Matteo Pisseri

Personal information
- Date of birth: 21 November 1991 (age 34)
- Place of birth: Parma, Italy
- Height: 1.88 m (6 ft 2 in)
- Position: Goalkeeper

Team information
- Current team: Frosinone
- Number: 12

Youth career
- 2008–2011: Parma

Senior career*
- Years: Team / Apps / (Gls)
- 2011–2012: Renate / 33 / (0)
- 2012–2015: Parma / 3 / (0)
- 2012–2013: → Catanzaro (loan) / 26 / (0)
- 2013–2014: → Gubbio (loan) / 31 / (0)
- 2014–2015: → Juve Stabia (loan) / 41 / (0)
- 2015–2016: Ternana / 0 / (0)
- 2015–2016: → Monopoli (loan) / 33 / (0)
- 2016–2019: Catania / 118 / (0)
- 2019–2020: Pistoiese / 26 / (0)
- 2020–2022: Alessandria / 67 / (0)
- 2022–2023: Triestina / 14 / (0)
- 2023: → Monopoli (loan) / 3 / (0)
- 2023–2025: Cesena / 46 / (0)
- 2025–: Frosinone / 1 / (0)

= Matteo Pisseri =

Italian footballer

Matteo Pisseri (born 21 November 1991) is an Italian professional footballer who plays as a goalkeeper for club Frosinone.

==Career==
Pisseri started his career at Parma, the club he has supported since his childhood. He was one of the keepers of the Primavera (youth team) from 2008 to 2011, as backup of Andrea Gasparri, Stefano Russo and Daniele Agosti respectively.
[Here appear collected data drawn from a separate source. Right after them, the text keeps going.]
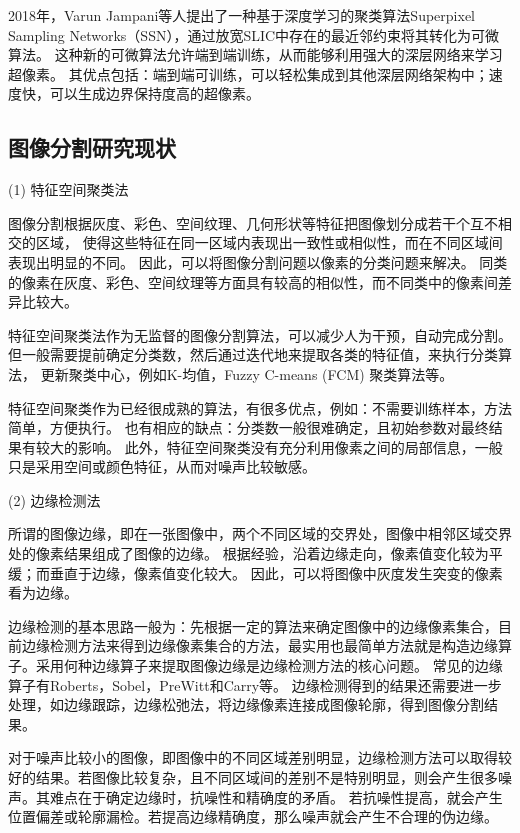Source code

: 2018年，Varun Jampani等人提出了一种基于深度学习的聚类算法Superpixel Sampling Networks（SSN）\citep{jampani2018superpixel}，通过放宽SLIC中存在的最近邻约束将其转化为可微算法。
这种新的可微算法允许端到端训练，从而能够利用强大的深层网络来学习超像素。
其优点包括：端到端可训练，可以轻松集成到其他深层网络架构中；速度快，可以生成边界保持度高的超像素。


\subsection{图像分割研究现状}

(1) 特征空间聚类法

图像分割根据灰度、彩色、空间纹理、几何形状等特征把图像划分成若干个互不相交的区域，
使得这些特征在同一区域内表现出一致性或相似性，而在不同区域间表现出明显的不同。
因此，可以将图像分割问题以像素的分类问题来解决。
同类的像素在灰度、彩色、空间纹理等方面具有较高的相似性，而不同类中的像素间差异比较大。

特征空间聚类法作为无监督的图像分割算法，可以减少人为干预，自动完成分割。
但一般需要提前确定分类数，然后通过迭代地来提取各类的特征值，来执行分类算法，
更新聚类中心，例如K-均值\cite{comaniciu2002mean}，Fuzzy C-means (FCM)\cite{zaixin2013neighbourhood,gong2012fuzzy,zhang2017novel} 聚类算法等。

特征空间聚类作为已经很成熟的算法，有很多优点，例如：不需要训练样本，方法简单，方便执行。
也有相应的缺点：分类数一般很难确定，且初始参数对最终结果有较大的影响。
此外，特征空间聚类没有充分利用像素之间的局部信息，一般只是采用空间或颜色特征，从而对噪声比较敏感。

(2) 边缘检测法

所谓的图像边缘，即在一张图像中，两个不同区域的交界处，图像中相邻区域交界处的像素结果组成了图像的边缘。
根据经验，沿着边缘走向，像素值变化较为平缓；而垂直于边缘，像素值变化较大。
因此，可以将图像中灰度发生突变的像素看为边缘。

边缘检测的基本思路一般为：先根据一定的算法来确定图像中的边缘像素集合，目前边缘检测方法来得到边缘像素集合的方法，最实用也最简单方法就是构造边缘算子。采用何种边缘算子来提取图像边缘是边缘检测方法的核心问题。
常见的边缘算子有Roberts，Sobel，PreWitt和Carry等。
边缘检测得到的结果还需要进一步处理，如边缘跟踪，边缘松弛法，将边缘像素连接成图像轮廓，得到图像分割结果。


对于噪声比较小的图像，即图像中的不同区域差别明显，边缘检测方法可以取得较好的结果。若图像比较复杂，且不同区域间的差别不是特别明显，则会产生很多噪声。其难点在于确定边缘时，抗噪性和精确度的矛盾。
若抗噪性提高，就会产生位置偏差或轮廓漏检。若提高边缘精确度，那么噪声就会产生不合理的伪边缘。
Pisseri graduated from the youth system in 2011 and left for Renate on 7 July 2011 in a co-ownership deal. He made 33 appearances for the Lega Pro Seconda Divisione side and was rated the first among youngsters of Lega Pro (players born in 1990 or after) by La Gazzetta dello Sport.

In early June 2012, Parma chose to buy back the 50% share that they had sold a year ago.

On 15 July 2012, he was signed by another fourth division club Catanzaro in temporary deal.

On 9 August 2019, he signed with Pistoiese.

On 19 August 2020, he joined Alessandria.

On 29 August 2022, Pisseri signed a two-year contract with Triestina. On 31 January 2023, Pisseri returned to Monopoli on loan.

On 2 September 2025, Pisseri joined Frosinone in Serie B.